One time I tried a climbing wall as a child. I was to race my cousin to the top. Although he had climbed trees his whole life and I had not (afraid of heights, remember?) I thought myself capable of anything he could do. At this point in my life I had zero and a half upper body strength and had never even touched a rock wall. Needless to say the race was over before it started. I was stuck a few feet off the ground, unable to pull myself higher. My immediate response was oh it was too high. I’m afraid of heights. My fear that wasn’t my own became my excuse for being an inexperienced climber. Why would I keep trying to be a good climber if being afraid of heights was an acceptable way around the effort? This was a model of how I shaped my life. I let my excuses and shortcomings keep me on the path of least resistance.
I don’t live like this now. I actually adore rock climbing and hiking. These are things that I would have gladly never done with my previous mindset. Nothing was making me look bad or lazy or any less than the person I wanted to be at the time. Having low standards means a more reachable goal.

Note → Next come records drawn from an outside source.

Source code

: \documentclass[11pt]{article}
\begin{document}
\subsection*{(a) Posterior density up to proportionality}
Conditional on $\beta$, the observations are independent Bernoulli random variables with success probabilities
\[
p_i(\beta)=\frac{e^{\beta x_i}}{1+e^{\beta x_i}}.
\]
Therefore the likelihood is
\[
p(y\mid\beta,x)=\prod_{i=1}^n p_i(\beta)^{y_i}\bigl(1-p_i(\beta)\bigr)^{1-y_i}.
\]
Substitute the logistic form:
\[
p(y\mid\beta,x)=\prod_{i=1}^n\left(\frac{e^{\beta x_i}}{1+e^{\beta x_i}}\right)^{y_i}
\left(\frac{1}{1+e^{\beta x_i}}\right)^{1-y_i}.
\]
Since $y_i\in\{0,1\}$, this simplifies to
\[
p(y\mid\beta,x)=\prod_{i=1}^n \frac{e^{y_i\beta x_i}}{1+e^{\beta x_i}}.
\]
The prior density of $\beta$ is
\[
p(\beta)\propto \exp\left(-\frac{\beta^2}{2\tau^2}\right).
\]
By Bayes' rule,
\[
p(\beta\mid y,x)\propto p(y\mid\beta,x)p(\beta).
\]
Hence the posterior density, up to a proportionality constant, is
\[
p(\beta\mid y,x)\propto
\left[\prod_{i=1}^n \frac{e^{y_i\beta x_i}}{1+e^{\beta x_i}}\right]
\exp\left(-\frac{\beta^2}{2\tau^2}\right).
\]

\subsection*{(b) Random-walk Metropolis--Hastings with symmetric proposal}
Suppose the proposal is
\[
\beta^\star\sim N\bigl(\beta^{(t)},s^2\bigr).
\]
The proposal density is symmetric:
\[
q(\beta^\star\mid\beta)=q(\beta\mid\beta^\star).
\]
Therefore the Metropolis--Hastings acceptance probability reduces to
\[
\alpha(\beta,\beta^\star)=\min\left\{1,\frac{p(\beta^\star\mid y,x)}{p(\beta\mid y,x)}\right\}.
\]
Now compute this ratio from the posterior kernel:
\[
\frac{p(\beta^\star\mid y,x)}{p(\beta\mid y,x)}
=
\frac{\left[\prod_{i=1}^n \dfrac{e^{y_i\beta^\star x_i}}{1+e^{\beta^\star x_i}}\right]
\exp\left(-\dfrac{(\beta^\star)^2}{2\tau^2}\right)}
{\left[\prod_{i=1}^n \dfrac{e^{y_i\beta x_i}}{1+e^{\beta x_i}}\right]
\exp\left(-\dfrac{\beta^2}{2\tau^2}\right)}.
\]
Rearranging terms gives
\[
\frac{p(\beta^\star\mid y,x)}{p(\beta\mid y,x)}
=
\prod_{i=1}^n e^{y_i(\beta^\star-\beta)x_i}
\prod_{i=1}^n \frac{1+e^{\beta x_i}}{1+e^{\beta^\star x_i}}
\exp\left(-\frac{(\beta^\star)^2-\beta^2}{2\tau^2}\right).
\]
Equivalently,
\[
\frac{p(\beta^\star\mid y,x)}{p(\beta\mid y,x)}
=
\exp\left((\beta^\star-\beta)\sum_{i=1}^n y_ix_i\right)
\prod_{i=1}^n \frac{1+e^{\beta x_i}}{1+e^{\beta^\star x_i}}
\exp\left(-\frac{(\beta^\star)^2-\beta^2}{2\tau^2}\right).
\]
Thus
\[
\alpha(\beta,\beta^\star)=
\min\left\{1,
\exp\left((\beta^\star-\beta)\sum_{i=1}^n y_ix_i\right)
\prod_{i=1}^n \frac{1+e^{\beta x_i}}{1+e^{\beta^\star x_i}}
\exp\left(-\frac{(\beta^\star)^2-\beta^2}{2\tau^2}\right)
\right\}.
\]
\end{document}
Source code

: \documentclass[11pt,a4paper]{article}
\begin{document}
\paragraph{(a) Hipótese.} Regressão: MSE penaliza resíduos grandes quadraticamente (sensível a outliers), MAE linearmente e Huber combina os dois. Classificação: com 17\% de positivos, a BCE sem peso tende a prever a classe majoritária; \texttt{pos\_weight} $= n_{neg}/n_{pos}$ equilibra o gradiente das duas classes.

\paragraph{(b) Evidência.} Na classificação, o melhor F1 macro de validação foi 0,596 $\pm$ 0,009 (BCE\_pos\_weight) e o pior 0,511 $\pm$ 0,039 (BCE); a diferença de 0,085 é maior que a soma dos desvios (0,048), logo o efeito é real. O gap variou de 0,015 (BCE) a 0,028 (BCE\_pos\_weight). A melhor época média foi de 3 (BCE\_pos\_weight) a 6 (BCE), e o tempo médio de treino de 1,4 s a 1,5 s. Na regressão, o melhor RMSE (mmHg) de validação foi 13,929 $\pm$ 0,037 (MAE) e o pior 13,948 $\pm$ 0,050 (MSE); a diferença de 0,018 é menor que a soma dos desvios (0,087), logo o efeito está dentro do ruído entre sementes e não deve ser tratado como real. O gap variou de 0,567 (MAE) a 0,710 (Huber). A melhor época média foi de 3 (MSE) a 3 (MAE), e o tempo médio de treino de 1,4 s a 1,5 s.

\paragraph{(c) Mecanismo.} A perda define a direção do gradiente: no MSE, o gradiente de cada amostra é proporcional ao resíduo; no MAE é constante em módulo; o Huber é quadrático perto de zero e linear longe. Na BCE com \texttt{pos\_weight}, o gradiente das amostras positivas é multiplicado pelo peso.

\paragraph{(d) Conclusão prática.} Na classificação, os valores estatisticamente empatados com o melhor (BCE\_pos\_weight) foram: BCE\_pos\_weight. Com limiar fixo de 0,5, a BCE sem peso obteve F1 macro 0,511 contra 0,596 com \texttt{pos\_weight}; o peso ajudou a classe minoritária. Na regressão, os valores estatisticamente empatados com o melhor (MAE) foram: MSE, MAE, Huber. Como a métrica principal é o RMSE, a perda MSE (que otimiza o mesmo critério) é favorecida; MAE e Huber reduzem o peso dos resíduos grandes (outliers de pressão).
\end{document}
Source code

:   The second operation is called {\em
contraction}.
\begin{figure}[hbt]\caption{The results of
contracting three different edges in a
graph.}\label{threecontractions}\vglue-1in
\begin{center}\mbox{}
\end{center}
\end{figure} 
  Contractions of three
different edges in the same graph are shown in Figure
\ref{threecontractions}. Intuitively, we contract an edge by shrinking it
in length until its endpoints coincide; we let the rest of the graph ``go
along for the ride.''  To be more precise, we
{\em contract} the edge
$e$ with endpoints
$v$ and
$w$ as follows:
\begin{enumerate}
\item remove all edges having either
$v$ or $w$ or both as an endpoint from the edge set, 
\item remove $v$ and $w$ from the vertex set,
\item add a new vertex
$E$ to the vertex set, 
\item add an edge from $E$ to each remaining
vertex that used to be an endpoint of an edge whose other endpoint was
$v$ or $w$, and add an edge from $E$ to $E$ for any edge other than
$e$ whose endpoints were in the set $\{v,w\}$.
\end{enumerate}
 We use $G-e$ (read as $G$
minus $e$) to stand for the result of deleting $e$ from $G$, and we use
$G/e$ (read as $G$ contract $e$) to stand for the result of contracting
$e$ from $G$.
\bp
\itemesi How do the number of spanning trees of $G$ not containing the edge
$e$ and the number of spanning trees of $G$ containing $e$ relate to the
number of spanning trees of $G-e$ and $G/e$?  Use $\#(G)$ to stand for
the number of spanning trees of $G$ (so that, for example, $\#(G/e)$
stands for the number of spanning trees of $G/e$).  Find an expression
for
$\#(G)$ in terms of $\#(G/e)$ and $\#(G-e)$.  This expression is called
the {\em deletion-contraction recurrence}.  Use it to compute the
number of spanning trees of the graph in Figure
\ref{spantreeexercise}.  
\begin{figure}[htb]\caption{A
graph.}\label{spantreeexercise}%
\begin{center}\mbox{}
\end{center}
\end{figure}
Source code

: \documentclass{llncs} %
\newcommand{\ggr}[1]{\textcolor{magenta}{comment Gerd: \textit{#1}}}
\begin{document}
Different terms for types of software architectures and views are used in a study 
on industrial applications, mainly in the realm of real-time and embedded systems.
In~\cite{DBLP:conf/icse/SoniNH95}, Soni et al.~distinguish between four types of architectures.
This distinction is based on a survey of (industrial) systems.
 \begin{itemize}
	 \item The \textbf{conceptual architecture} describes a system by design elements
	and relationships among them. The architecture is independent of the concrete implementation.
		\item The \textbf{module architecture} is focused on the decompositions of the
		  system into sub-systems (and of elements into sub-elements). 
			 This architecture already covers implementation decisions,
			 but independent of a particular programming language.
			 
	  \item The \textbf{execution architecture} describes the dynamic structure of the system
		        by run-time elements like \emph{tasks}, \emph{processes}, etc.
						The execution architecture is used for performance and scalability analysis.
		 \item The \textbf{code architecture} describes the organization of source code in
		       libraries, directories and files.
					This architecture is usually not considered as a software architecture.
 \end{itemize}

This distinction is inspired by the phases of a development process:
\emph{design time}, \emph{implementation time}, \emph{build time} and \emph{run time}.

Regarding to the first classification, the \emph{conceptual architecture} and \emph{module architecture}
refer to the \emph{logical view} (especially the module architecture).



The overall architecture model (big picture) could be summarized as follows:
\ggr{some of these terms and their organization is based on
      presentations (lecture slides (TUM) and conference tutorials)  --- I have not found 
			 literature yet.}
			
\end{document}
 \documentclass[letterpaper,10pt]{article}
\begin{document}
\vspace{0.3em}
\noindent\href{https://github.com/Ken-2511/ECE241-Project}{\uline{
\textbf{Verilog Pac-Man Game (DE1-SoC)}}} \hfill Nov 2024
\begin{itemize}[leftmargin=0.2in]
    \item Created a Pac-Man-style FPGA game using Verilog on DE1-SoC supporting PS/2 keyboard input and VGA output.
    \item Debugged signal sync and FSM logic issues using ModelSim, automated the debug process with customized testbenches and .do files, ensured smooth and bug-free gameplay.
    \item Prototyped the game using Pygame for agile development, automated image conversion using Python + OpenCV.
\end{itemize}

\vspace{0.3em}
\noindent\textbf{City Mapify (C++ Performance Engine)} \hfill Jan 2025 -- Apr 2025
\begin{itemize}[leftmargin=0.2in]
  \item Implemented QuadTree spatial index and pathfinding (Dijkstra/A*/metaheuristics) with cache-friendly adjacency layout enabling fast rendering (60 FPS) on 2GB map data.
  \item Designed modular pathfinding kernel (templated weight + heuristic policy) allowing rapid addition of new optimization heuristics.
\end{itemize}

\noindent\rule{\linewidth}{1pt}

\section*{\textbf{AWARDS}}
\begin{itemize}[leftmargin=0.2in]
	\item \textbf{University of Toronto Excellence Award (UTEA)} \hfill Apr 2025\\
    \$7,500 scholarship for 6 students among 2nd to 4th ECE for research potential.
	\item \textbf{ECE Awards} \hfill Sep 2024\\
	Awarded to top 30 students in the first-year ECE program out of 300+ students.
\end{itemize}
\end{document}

It’s incredible how much your mindset and your beliefs regarding your own self can shape your life, your ambitions and your interests. Everyone has met someone whose mind is impossible to change despite the arguement or the facts presented. Think of their mind as a bed of concrete, things haphazardly becoming firm and stuck in place. Self awareness is how we evolve, how we adapt and become closer to our true selves. Concrete brains have a plain of peace in this respect because they don’t question things once they fall into place in their minds. There is no internal conflict because there are no questions being asked. When you ask those hard questions and the cracks in the foundation start to show it can be scary. Realizing you built a life for who you were before is scary. However you truly discover who you are at the end of your comfort zone.
Everything changes. We, as a universe existing within a universe, have an opportunity to evolve our perceptions and to shape ourselves. Keep your mind as fluid as the world around you. The things we repeat become our mantras, consciously or otherwise, and build the person we are around these rooted beliefs. The words we say to ourselves day in and day out have tangible effects on how we see the world around us and how we react to it. So why not make it an intentional practice? If you can choose the materials to build your own view then why leave it with a cracked foundation?